▶ [The problem]: Copy the lines below that contain "between".

########################################

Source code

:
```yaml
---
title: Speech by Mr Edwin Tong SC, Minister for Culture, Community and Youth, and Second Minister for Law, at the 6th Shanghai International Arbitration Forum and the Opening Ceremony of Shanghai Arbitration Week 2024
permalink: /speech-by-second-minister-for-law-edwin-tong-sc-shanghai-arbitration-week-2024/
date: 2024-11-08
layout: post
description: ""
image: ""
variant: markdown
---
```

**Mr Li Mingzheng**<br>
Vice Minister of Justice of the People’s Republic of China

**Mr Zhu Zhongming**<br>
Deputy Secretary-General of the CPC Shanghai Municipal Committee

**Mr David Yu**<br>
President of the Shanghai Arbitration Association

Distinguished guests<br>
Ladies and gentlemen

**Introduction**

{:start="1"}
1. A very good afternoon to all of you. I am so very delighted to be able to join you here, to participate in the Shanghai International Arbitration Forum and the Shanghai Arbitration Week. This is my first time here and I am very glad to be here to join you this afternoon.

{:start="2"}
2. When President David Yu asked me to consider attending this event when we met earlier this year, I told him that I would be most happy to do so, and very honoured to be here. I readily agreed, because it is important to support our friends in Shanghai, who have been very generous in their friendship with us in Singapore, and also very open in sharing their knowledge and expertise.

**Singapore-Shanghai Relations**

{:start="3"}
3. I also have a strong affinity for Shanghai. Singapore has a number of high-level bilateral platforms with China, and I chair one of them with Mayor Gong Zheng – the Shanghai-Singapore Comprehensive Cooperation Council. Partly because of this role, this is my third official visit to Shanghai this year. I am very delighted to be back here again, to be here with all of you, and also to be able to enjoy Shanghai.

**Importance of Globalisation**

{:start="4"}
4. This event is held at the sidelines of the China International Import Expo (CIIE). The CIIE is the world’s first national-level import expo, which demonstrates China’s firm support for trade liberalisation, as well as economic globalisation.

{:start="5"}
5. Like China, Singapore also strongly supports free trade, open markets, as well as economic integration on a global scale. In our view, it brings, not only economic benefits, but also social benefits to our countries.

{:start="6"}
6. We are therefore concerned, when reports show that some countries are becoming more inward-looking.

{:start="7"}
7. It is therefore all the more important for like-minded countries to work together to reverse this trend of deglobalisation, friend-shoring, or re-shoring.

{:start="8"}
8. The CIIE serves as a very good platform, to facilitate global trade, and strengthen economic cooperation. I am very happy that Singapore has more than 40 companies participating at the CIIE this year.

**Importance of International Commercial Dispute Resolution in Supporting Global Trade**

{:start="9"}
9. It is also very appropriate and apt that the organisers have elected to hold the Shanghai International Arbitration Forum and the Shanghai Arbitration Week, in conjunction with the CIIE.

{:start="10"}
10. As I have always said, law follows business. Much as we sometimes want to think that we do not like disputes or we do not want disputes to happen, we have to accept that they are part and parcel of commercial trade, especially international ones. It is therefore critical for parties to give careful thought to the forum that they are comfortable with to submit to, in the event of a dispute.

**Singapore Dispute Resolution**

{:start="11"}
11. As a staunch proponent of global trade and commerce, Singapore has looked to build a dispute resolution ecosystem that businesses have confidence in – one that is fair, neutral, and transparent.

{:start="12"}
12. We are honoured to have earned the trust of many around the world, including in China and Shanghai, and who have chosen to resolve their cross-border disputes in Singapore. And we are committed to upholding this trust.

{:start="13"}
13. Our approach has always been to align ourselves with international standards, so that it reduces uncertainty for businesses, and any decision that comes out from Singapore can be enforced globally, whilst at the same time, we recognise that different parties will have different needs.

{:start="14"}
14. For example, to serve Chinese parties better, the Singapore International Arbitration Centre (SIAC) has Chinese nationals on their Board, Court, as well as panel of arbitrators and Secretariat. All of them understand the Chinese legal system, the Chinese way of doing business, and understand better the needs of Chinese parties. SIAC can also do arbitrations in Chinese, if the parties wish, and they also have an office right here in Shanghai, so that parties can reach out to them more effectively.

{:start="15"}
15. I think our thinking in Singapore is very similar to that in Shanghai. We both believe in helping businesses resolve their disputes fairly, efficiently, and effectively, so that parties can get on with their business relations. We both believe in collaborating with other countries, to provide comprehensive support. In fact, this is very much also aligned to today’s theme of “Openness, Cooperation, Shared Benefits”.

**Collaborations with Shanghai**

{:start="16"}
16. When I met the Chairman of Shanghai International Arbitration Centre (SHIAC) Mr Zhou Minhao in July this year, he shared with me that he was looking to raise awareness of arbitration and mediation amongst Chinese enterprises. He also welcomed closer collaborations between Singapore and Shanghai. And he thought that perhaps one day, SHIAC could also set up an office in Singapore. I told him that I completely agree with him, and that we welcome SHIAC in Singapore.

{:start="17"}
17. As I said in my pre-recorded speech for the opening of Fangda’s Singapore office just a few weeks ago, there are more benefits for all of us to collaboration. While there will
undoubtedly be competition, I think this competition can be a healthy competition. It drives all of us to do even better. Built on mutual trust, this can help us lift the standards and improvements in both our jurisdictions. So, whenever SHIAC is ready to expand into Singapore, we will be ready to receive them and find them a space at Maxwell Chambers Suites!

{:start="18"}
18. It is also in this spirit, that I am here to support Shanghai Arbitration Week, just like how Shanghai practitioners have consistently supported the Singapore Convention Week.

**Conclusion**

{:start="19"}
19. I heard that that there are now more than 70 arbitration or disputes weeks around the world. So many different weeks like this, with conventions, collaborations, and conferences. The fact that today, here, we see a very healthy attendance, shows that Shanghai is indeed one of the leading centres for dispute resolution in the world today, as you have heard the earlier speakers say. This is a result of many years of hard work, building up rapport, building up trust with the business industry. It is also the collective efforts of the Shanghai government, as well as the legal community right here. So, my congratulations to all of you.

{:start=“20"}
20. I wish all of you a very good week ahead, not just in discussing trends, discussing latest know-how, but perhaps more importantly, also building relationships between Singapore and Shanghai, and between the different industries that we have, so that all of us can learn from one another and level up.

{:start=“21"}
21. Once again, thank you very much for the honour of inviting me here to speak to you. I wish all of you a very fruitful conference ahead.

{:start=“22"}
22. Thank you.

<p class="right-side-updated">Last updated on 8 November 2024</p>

########################################

▶ [Response]:
16. When I met the Chairman of Shanghai International Arbitration Centre (SHIAC) Mr Zhou Minhao in July this year, he shared with me that he was looking to raise awareness of arbitration and mediation amongst Chinese enterprises. He also welcomed closer collaborations between Singapore and Shanghai. And he thought that perhaps one day, SHIAC could also set up an office in Singapore. I told him that I completely agree with him, and that we welcome SHIAC in Singapore.
20. I wish all of you a very good week ahead, not just in discussing trends, discussing latest know-how, but perhaps more importantly, also building relationships between Singapore and Shanghai, and between the different industries that we have, so that all of us can learn from one another and level up.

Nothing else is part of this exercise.